Na passada quarta-feira debaixo de um frio cortante aventurámo-nos até à Sala Tejo da Altice Arena para assistir ao concerto de Steven Wilson. Este foi o primeiro concerto da tour To The Bone, nome do último registo de originais editado em 2017.

A sala compôs-se rapidamente entre as 20h e as 21h com uma miríade de gente de todas as idades formando-se um aglomerado bastante heterogéneo e descontraído. Em relação à qualidade do que iria suceder não existiam grandes dúvidas, existiam algumas quanto ao que iria de facto surgir em palco. Não será certamente fácil escolher um set entre tudo o que Wilson já fez. Algumas das pessoas com quem falei mencionavam a expectativa de o ouvir tocar músicas dos Porcupine Tree, a banda que mais se notabilizou entre os seus variados projectos. Outros houve que me falaram de músicas especificas. Em suma, existia uma expectativa calma e serena sobre o que a noite traria, mas sentia-se uma emoção à flor da pele, uma sensibilidade mais acutilante do que o habitual em concertos desta dimensão.

Como tem vindo a ser apanágio das salas grandes o espectáculo iniciou no horário indicado; 21h. Uma rede cobria a frente do palco, e uma voz informa que antes do concerto começar iríamos assistir a algumas imagens que nos iriam contextualizar todo o evento. Uma sucessão de imagens do mundo, de pessoas, situações quotidianas, de politícos, de violência, de amor e de guerra atravessam a nossa retina acompanhadas de adjectivos e substantivos. a ordem inverte-se e as imagens subvertem as palavras.
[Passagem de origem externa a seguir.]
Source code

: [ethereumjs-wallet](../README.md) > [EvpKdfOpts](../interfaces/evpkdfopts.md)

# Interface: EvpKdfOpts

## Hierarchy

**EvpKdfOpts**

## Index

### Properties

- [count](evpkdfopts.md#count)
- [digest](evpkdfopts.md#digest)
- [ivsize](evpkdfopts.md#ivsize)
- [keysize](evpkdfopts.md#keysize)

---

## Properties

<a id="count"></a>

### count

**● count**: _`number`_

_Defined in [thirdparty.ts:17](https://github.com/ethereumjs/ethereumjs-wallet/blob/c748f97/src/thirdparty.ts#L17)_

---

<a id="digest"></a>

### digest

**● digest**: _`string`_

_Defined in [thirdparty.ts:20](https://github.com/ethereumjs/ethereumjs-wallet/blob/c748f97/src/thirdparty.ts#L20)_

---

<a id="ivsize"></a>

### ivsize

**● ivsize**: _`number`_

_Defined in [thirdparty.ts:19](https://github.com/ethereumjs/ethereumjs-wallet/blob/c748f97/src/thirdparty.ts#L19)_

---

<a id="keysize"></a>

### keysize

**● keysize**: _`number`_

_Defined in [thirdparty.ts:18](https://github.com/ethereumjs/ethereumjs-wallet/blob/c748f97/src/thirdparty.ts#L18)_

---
To The Bone dá o mote e Wilson e a sua banda são recebidos efusivamente. As projecções na tela em frente ao palco aumentam toda a dinâmica da banda e a sua interacção com o público, sendo possivél ver muita gente emocionada com o momento que vivia, quando num passe de magia a cortina é arredada e, agora sim conseguimos ver realmente toda a banda que arranca com Nowhere Now, também do último albúm, com a maioria da sala a corresponder em toda a linha. Só após a terceira música, Pariah, onde divide a música com a cantora Ninet Tayeb, que se mostrou ao público através da projecção de palco do video da música, é que Steven Wilson se dirigiu ao público, agradecendo e explicando que sendo que esta se trata da primeira data da tour seríamos um pouco as suas cobaias, pois apesar de terem praticado arduamente o alinhamento, hoje será talvez o dia em que alguma coisa poderá correr menos bem. Steven Wilson é um front man com um à vontade sui generis. Fala com o público como se se dirigisse a cada um de nós individualmente tornando a interecção perturbadora e desconcertante mas ao mesmo tempo apaziguadora.
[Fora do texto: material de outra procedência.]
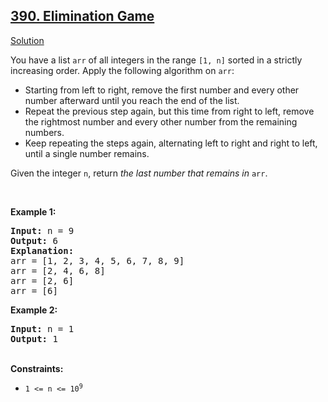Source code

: <h2><a href="https://leetcode.com/problems/elimination-game/">390. Elimination Game</a></h2>
<p>
<a href="./elimination_game.cpp">Solution</a>
</p>
<p>

You have a list <code>arr</code> of all integers in the range <code>[1, n]</code> sorted in a strictly increasing order. Apply the following algorithm on <code>arr</code>:
<lu>

<ul>
<li>Starting from left to right, remove the first number and every other number afterward until you reach the end of the list.</li>
<li>Repeat the previous step again, but this time from right to left, remove the rightmost number and every other number from the remaining numbers.</li>
<li>Keep repeating the steps again, alternating left to right and right to left, until a single number remains.</li>
</ul>
Given the integer <code>n</code>, return <i>the last number that remains in</i> <code>arr</code>.

</p>
<br>
<p>
<strong>Example 1:</strong>
<pre>
<strong>Input:</strong> n = 9
<strong>Output:</strong> 6
<strong>Explanation:</strong> 
arr = [1, 2, 3, 4, 5, 6, 7, 8, 9]
arr = [2, 4, 6, 8]
arr = [2, 6]
arr = [6]
</pre>
</p>
<p>
<strong>Example 2:</strong>
<pre>
<strong>Input:</strong> n = 1
<strong>Output:</strong> 1
</pre>
</p>
<br>
<strong>Constraints:</strong>
<ul>
<li><code>1 <= n <= 10<sup>9</sup></code></li>
</ul>
</p>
Home Invasion e Regret#9 do album Hand Cannot Erase levam-nos a entrar na viagem àquela componente muito mais dentro do progr rock das composições mais elaboradas e intrincadas de Wilson, proporcionando em conjunto com as imagens projectadas uma verdadeira catarse. No entanto são os primeiros acordes de The Creator Has a Masterpiece, música dos Porcupine Tree que emocionam a sala. Wilson já havia dito que iria revisitar temas dos Porcupine Tree, alguns deles não sendo tocados ao vivo há bastante tempo, outros sê-lo-iam pela primeira vez. Refuge e People Who Eat Darkness do último registo tiveram aqui a sua estreia na tour, duas músicas completamente diferente entre si mas que se completam amplamente no momento que a banda havia criado com o público e que antecedeu um intervalo de 15 minutos anunciado por Wilson e em que muitos aproveitaram para descomprimir fora da sala.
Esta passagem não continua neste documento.